Exercise instructions: Every line below that holds the word "Výsledok" must be listed.

** Available records follows **

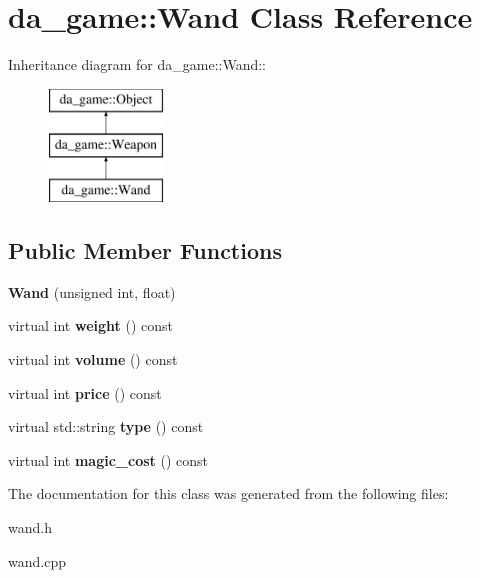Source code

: \hypertarget{classda__game_1_1Wand}{
\section{da\_\-game::Wand Class Reference}
\label{classda__game_1_1Wand}
}
Inheritance diagram for da\_\-game::Wand::\begin{figure}[H]
\begin{center}
\leavevmode
\includegraphics[height=3cm]{classda__game_1_1Wand}
\end{center}
\end{figure}
\subsection*{Public Member Functions}
\begin{DoxyCompactItemize}
\item 
\hypertarget{classda__game_1_1Wand_ae558206db7df170d40b3dfb32b1ce4cd}{
{\bfseries Wand} (unsigned int, float)}
\label{classda__game_1_1Wand_ae558206db7df170d40b3dfb32b1ce4cd}

\item 
\hypertarget{classda__game_1_1Wand_a20d019963c6c21c8b98c8cfd67e4edad}{
virtual int {\bfseries weight} () const }
\label{classda__game_1_1Wand_a20d019963c6c21c8b98c8cfd67e4edad}

\item 
\hypertarget{classda__game_1_1Wand_a85feab0eb776970c6b4ccd1d0bbd012f}{
virtual int {\bfseries volume} () const }
\label{classda__game_1_1Wand_a85feab0eb776970c6b4ccd1d0bbd012f}

\item 
\hypertarget{classda__game_1_1Wand_ac6d0ee9dddccc7b8b4a65ad1e137c2da}{
virtual int {\bfseries price} () const }
\label{classda__game_1_1Wand_ac6d0ee9dddccc7b8b4a65ad1e137c2da}

\item 
\hypertarget{classda__game_1_1Wand_ada77c13289de7d6a7ce00c39827c3023}{
virtual std::string {\bfseries type} () const }
\label{classda__game_1_1Wand_ada77c13289de7d6a7ce00c39827c3023}

\item 
\hypertarget{classda__game_1_1Wand_a9ae78043a8d08b22cb608b360f491ab3}{
virtual int {\bfseries magic\_\-cost} () const }
\label{classda__game_1_1Wand_a9ae78043a8d08b22cb608b360f491ab3}

\end{DoxyCompactItemize}


The documentation for this class was generated from the following files:\begin{DoxyCompactItemize}
\item 
wand.h\item 
wand.cpp\end{DoxyCompactItemize}
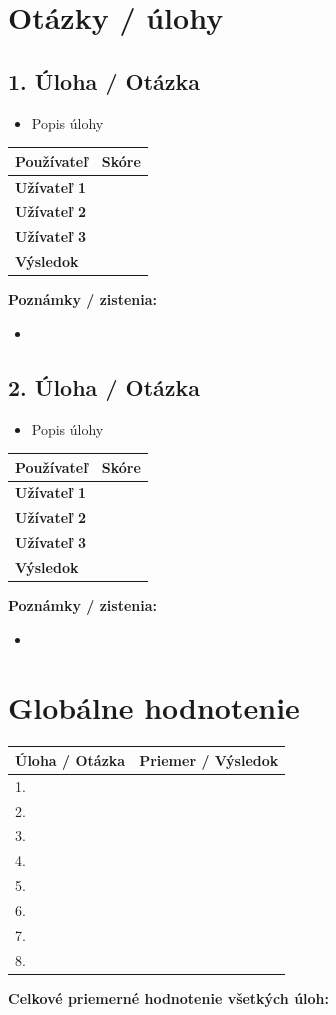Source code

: \documentclass[a4paper,12pt]{article}
\begin{document}
\section*{Otázky / úlohy}

\subsection*{1. Úloha / Otázka}
\begin{itemize}
    \item Popis úlohy
\end{itemize}

\begin{longtable}{>{\bfseries}l c}
\toprule
Používateľ & Skóre \\
\midrule
Užívateľ 1 & \\ %
Užívateľ 2 & \\ %
Užívateľ 3 & \\ %
Výsledok & \\ %
\bottomrule
\end{longtable}

\textbf{Poznámky / zistenia:}
\begin{itemize}
    \item %
\end{itemize}

\newpage
\subsection*{2. Úloha / Otázka}
\begin{itemize}
    \item Popis úlohy
\end{itemize}

\begin{longtable}{>{\bfseries}l c}
\toprule
Používateľ & Skóre \\
\midrule
Užívateľ 1 & \\ 
Užívateľ 2 & \\ 
Užívateľ 3 & \\ 
Výsledok & \\ 
\bottomrule
\end{longtable}

\textbf{Poznámky / zistenia:}
\begin{itemize}
    \item 
\end{itemize}


\newpage
\section*{Globálne hodnotenie}
\begin{longtable}{l c}
\toprule
Úloha / Otázka & Priemer / Výsledok \\
\midrule
1. & \\ %
2. & \\
3. & \\
4. & \\
5. & \\
6. & \\
7. & \\
8. & \\
\bottomrule
\end{longtable}

\textbf{Celkové priemerné hodnotenie všetkých úloh:} \\ %
\end{document}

** End of Available records **

Answer for the task:
Výsledok & \\ %
Výsledok & \\ 
Úloha / Otázka & Priemer / Výsledok \\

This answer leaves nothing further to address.